“Your lemon squares might just be the best I’ve ever tasted. That’s a blurb you can use.” – Greg Hudson, dessert expert and accomplished writer
This is one of those recipes that managed to work out against all odds. I always say that adapting baking to be vegan is so much easier than people think. But, halfway through making these, I was sure they were f’d. They looked funky. Then, when the 25 minutes in the oven rolled around, they worked!
I sold these thisat the MAVRIK MRKT and they were a hit. They were a little late arriving to the sale because of my forgetfulness but people actually waited to try them. They waited! Also, they prompted someone to ask if I cater. Woah!
My Gaia used to always make lemon squares as per my request when I would come down for the weekend during university. These are a pretty good match.
2 c. flour
1 c. vegan margerine
1/2 c. icing sugar (plus more for decoration)

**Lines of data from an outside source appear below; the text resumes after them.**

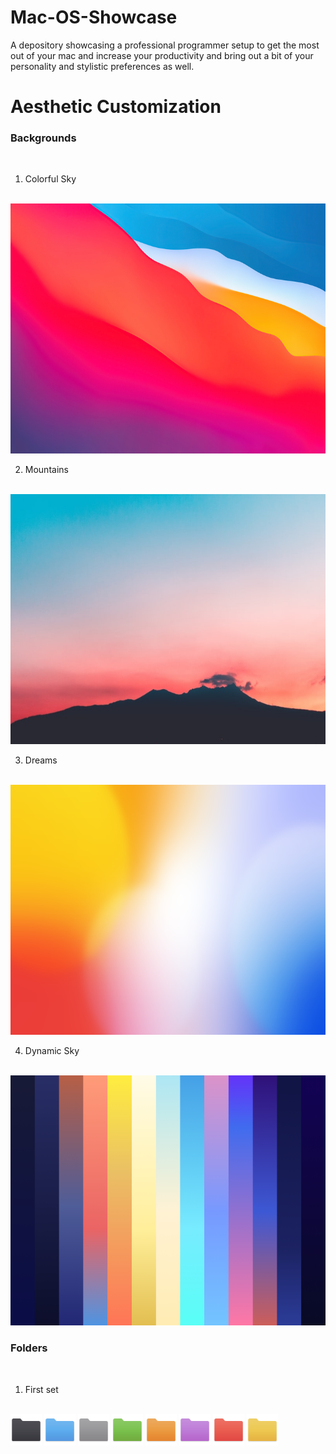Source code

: # Mac-OS-Showcase

A depository showcasing a professional programmer setup to get the most out of your mac and increase your productivity and bring out a bit of your personality and stylistic preferences as well.

# Aesthetic Customization

### Backgrounds
<br>

1. Colorful Sky

<br>
<img src="https://github.com/gzachariadis/Mac-OS-Showcase/blob/master/Desktop/Backgrounds/ColorfulSky.jpg?raw=true" width="1000" height="400">
<br>

2. Mountains

<br>
<img src="https://github.com/gzachariadis/Mac-OS-Showcase/blob/master/Desktop/Backgrounds/Mountain.jpeg?raw=true" width="1000" height="400">
<br>

3. Dreams

<br>
<img src="https://github.com/gzachariadis/Mac-OS-Showcase/blob/master/Desktop/Backgrounds/Dreams.png?raw=true" width="1000" height="400">
<br>

4. Dynamic Sky

<br>
<img src="https://github.com/gzachariadis/Mac-OS-Showcase/blob/master/Desktop/Backgrounds/DynamicSky.png?raw=true" width="1000" height="400">
<br>

### Folders
<br>

1. First set

<br>
<img src="https://github.com/gzachariadis/Mac-OS-Showcase/blob/master/Desktop/Folders/PNG/Black.png?raw=true" width="50" height="50">
<img src="https://github.com/gzachariadis/Mac-OS-Showcase/blob/master/Desktop/Folders/PNG/Blue.png?raw=true" width="50" height="50">
<img src="https://github.com/gzachariadis/Mac-OS-Showcase/blob/master/Desktop/Folders/PNG/Gray.png?raw=true" width="50" height="50">
<img src="https://github.com/gzachariadis/Mac-OS-Showcase/blob/master/Desktop/Folders/PNG/Green.png?raw=true" width="50" height="50">
<img src="https://github.com/gzachariadis/Mac-OS-Showcase/blob/master/Desktop/Folders/PNG/Orange.png?raw=true" width="50" height="50">
<img src="https://github.com/gzachariadis/Mac-OS-Showcase/blob/master/Desktop/Folders/PNG/Purple.png?raw=true" width="50" height="50">
<img src="https://github.com/gzachariadis/Mac-OS-Showcase/blob/master/Desktop/Folders/PNG/Red.png?raw=true" width="50" height="50">
<img src="https://github.com/gzachariadis/Mac-OS-Showcase/blob/master/Desktop/Folders/PNG/Yellow.png?raw=true" width="50" height="50">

4 eggs made with powdered egg substitute, follow package directions
4 tbsp. lemon juice
zest of 1 lemon
4 tbsp. flour
2 c. sugar
1 tsp. baking powder
Preheat the oven to 350°F.
Mix together the biscuit ingredients and pat into a 9×13 pan. It takes a bit of patience to get it all evenly spread. Bake for 15 minutes.
Mix together the 4 eggs made with egg substitute, lemon juice, lemon zest, 4 tbsp. flour, sugar and baking powder. Spread the lemon filling over the baked biscuit bottom while hot. Bake for 20 – 25 minutes more.
Remove from the oven. Sprinkle with icing sugar and cut while warm. These are damn good.